Speaker
Description
We compiled the X-ray and soft gamma-ray observations of the Galactic black hole binary XTE J1859+226 in the 1999–2000 outburst from RXTE, ASCA, BeppoSAX and CGRO. Throughout systematic spectral analysis using a two-component model consisting of a multi-temperature accretion disk plus a fraction of its flux convolved with a phenomenological cutoff powerlaw component resembling Comptonizaion, we found that the innermost radius (rin) and temperature (Tin) of the disk are very variable with time in the rising phase of X-ray flux below 20 keV where several types of low-frequency quasi-periodic oscillations (QPOs) were found.

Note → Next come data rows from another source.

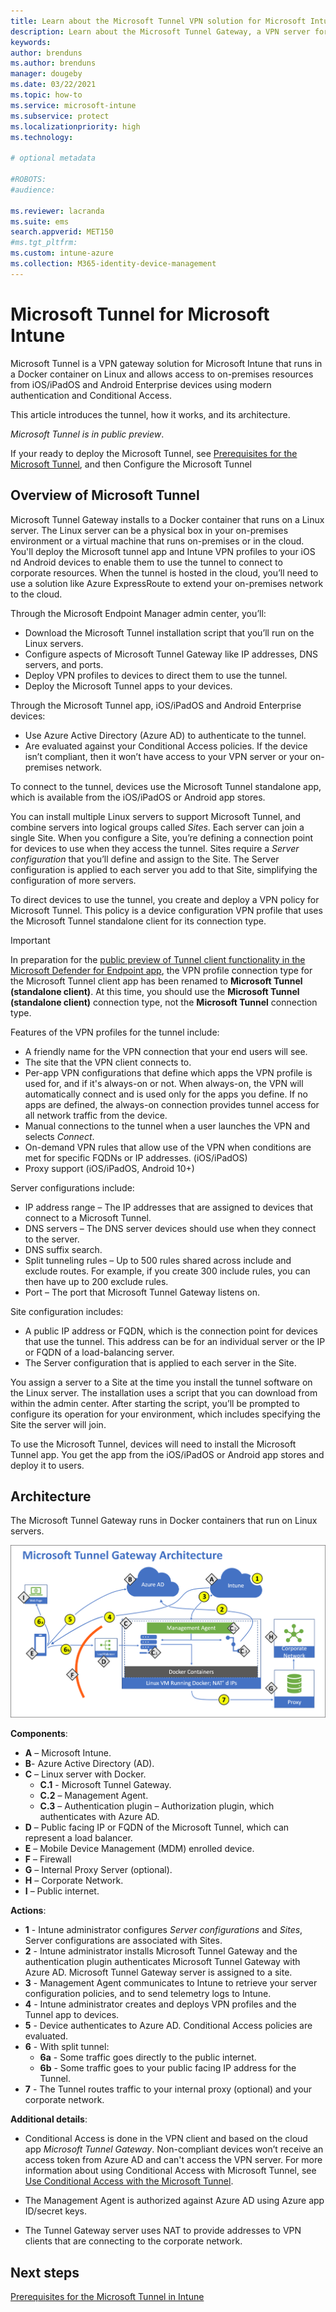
 ```yaml
---
title: Learn about the Microsoft Tunnel VPN solution for Microsoft Intune - Azure | Microsoft Docs
description: Learn about the Microsoft Tunnel Gateway, a VPN server for Intune that runs on Linux. With the Microsoft Tunnel, cloud-based devices you manage with Intune can reach your on-premises infrastructure. 
keywords:
author: brenduns
ms.author: brenduns
manager: dougeby
ms.date: 03/22/2021
ms.topic: how-to
ms.service: microsoft-intune
ms.subservice: protect
ms.localizationpriority: high
ms.technology:

# optional metadata

#ROBOTS:
#audience:

ms.reviewer: lacranda
ms.suite: ems
search.appverid: MET150
#ms.tgt_pltfrm:
ms.custom: intune-azure
ms.collection: M365-identity-device-management
---
```


# Microsoft Tunnel for Microsoft Intune

Microsoft Tunnel is a VPN gateway solution for Microsoft Intune that runs in a Docker container on Linux and allows access to on-premises resources from iOS/iPadOS and Android Enterprise devices using modern authentication and Conditional Access.

This article introduces the tunnel, how it works, and its architecture.

*Microsoft Tunnel is in public preview*.

If your ready to deploy the Microsoft Tunnel, see [Prerequisites for the Microsoft Tunnel](microsoft-tunnel-prerequisites.md), and then Configure the Microsoft Tunnel

## Overview of Microsoft Tunnel

Microsoft Tunnel Gateway installs to a Docker container that runs on a Linux server. The Linux server can be a physical box in your on-premises environment or a virtual machine that runs on-premises or in the cloud. You'll deploy the Microsoft tunnel app and Intune VPN profiles to your iOS nd Android devices to enable them to use the tunnel to connect to corporate resources. When the tunnel is hosted in the cloud, you’ll need to use a solution like Azure ExpressRoute to extend your on-premises network to the cloud.

Through the Microsoft Endpoint Manager admin center, you’ll:

- Download the Microsoft Tunnel installation script that you’ll run on the Linux servers.
- Configure aspects of Microsoft Tunnel Gateway like IP addresses, DNS servers, and ports.
- Deploy VPN profiles to devices to direct them to use the tunnel.
- Deploy the Microsoft Tunnel apps to your devices.

Through the Microsoft Tunnel app, iOS/iPadOS and Android Enterprise devices:

- Use Azure Active Directory (Azure AD) to authenticate to the tunnel.
- Are evaluated against your Conditional Access policies. If the device isn’t compliant, then it won’t have access to your VPN server or your on-premises network.

To connect to the tunnel, devices use the Microsoft Tunnel standalone app, which is available from the iOS/iPadOS or Android app stores.

You can install multiple Linux servers to support Microsoft Tunnel, and combine servers into logical groups called *Sites*. Each server can join a single Site. When you configure a Site, you’re defining a connection point for devices to use when they access the tunnel. Sites require a *Server configuration* that you’ll define and assign to the Site. The Server configuration is applied to each server you add to that Site, simplifying the configuration of more servers.

To direct devices to use the tunnel, you create and deploy a VPN policy for Microsoft Tunnel. This policy is a device configuration VPN profile that uses the Microsoft Tunnel standalone client for its connection type.  

  > [!Important]
  > In preparation for the [public preview of Tunnel client functionality in the Microsoft Defender for Endpoint app](https://aka.ms/defendertunnel), the VPN profile connection type for the Microsoft Tunnel client app has been renamed to **Microsoft Tunnel (standalone client)**. At this time, you should use the **Microsoft Tunnel (standalone client)** connection type, not the **Microsoft Tunnel** connection type.   

Features of the VPN profiles for the tunnel include:

- A friendly name for the VPN connection that your end users will see.
- The site that the VPN client connects to.
- Per-app VPN configurations that define which apps the VPN profile is used for, and if it's always-on or not. When always-on, the VPN will automatically connect and is used only for the apps you define. If no apps are defined, the always-on connection provides tunnel access for all network traffic from the device.
- Manual connections to the tunnel when a user launches the VPN and selects *Connect*.
- On-demand VPN rules that allow use of the VPN when conditions are met for specific FQDNs or IP addresses. (iOS/iPadOS)
- Proxy support (iOS/iPadOS, Android 10+)

Server configurations include:

- IP address range – The IP addresses that are assigned to devices that connect to a Microsoft Tunnel.
- DNS servers – The DNS server devices should use when they connect to the server.
- DNS suffix search.
- Split tunneling rules – Up to 500 rules shared across include and exclude routes. For example, if you create 300 include rules, you can then have up to 200 exclude rules.
- Port – The port that Microsoft Tunnel Gateway listens on.

Site configuration includes:

- A public IP address or FQDN, which is the connection point for devices that use the tunnel. This address can be for an individual server or the IP or FQDN of a load-balancing server.
- The Server configuration that is applied to each server in the Site.

You assign a server to a Site at the time you install the tunnel software on the Linux server. The installation uses a script that you can download from within the admin center. After starting the script, you’ll be prompted to configure its operation for your environment, which includes specifying the Site the server will join.

To use the Microsoft Tunnel, devices will need to install the Microsoft Tunnel app. You get the app from the iOS/iPadOS or Android app stores and deploy it to users.

## Architecture

The Microsoft Tunnel Gateway runs in Docker containers that run on Linux servers.  

![Drawing of the Microsoft Tunnel Gateway architecture](./media/microsoft-tunnel-overview/tunnel-architecture.png)
  
**Components**:  
- **A** – Microsoft Intune.
- **B**- Azure Active Directory (AD).
- **C** – Linux server with Docker.
  - **C.1** - Microsoft Tunnel Gateway.
  - **C.2** – Management Agent.
  - **C.3** – Authentication plugin – Authorization plugin, which authenticates with Azure AD.
- **D** – Public facing IP or FQDN of the Microsoft Tunnel, which can represent a load balancer.
- **E** – Mobile Device Management (MDM) enrolled device.
- **F** – Firewall
- **G** – Internal Proxy Server (optional).
- **H** – Corporate Network.
- **I** – Public internet.

**Actions**:  
- **1** - Intune administrator configures *Server configurations* and *Sites*, Server configurations are associated with Sites.
- **2** - Intune administrator installs Microsoft Tunnel Gateway and the authentication plugin authenticates Microsoft Tunnel Gateway with Azure AD. Microsoft Tunnel Gateway server is assigned to a site.
- **3** - Management Agent communicates to Intune to retrieve your server configuration policies, and to send telemetry logs to Intune.  
- **4** - Intune administrator creates and deploys VPN profiles and the Tunnel app to devices.  
- **5** - Device authenticates to Azure AD. Conditional Access policies are evaluated.  
- **6** - With split tunnel:  
  - **6a** - Some traffic goes directly to the public internet.  
  - **6b** - Some traffic goes to your public facing IP address for the Tunnel.  
- **7** - The Tunnel routes traffic to your internal proxy (optional) and your corporate network.

**Additional details**:

- Conditional Access is done in the VPN client and based on the cloud app *Microsoft Tunnel Gateway*. Non-compliant devices won’t receive an access token from Azure AD and can't access the VPN server. For more information about using Conditional Access with Microsoft Tunnel, see [Use Conditional Access with the Microsoft Tunnel](microsoft-tunnel-conditional-access.md).

- The Management Agent is authorized against Azure AD using Azure app ID/secret keys.

- The Tunnel Gateway server uses NAT to provide addresses to VPN clients that are connecting to the corporate network.
  
## Next steps

[Prerequisites for the Microsoft Tunnel in Intune](microsoft-tunnel-prerequisites.md)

After this phase, rin remains constant at around 60 km assuming a distance of 8 kpc and inclination angle of 67◦, and Tin is smoothly decayed with time. Based on these results, the constant rin is probably due to a presence of the innermost stable circular orbit (ISCO), and rin repeats moving closer and farther away from the ISCO in the rising phase. Both disk parameters are also remarkably correlated with independently analyzed timing properties such as QPO central frequency and fractional rms variability amplitude. We found that the Type-A and -B QPOs are seen only when rin is close to the ISCO, while Type-C are seen when rin is truncated and the frequency changes with a relation of rin^-1.0 . This fact supports that Type-C QPOs occurs at the inner edge of the truncated disk. For at least three of five jet ejections, we suggest that relativistic jet productions occur when rin rapidly approaches from far side to the ISCO, and disk flux, and hardness ratio also rapidly changes.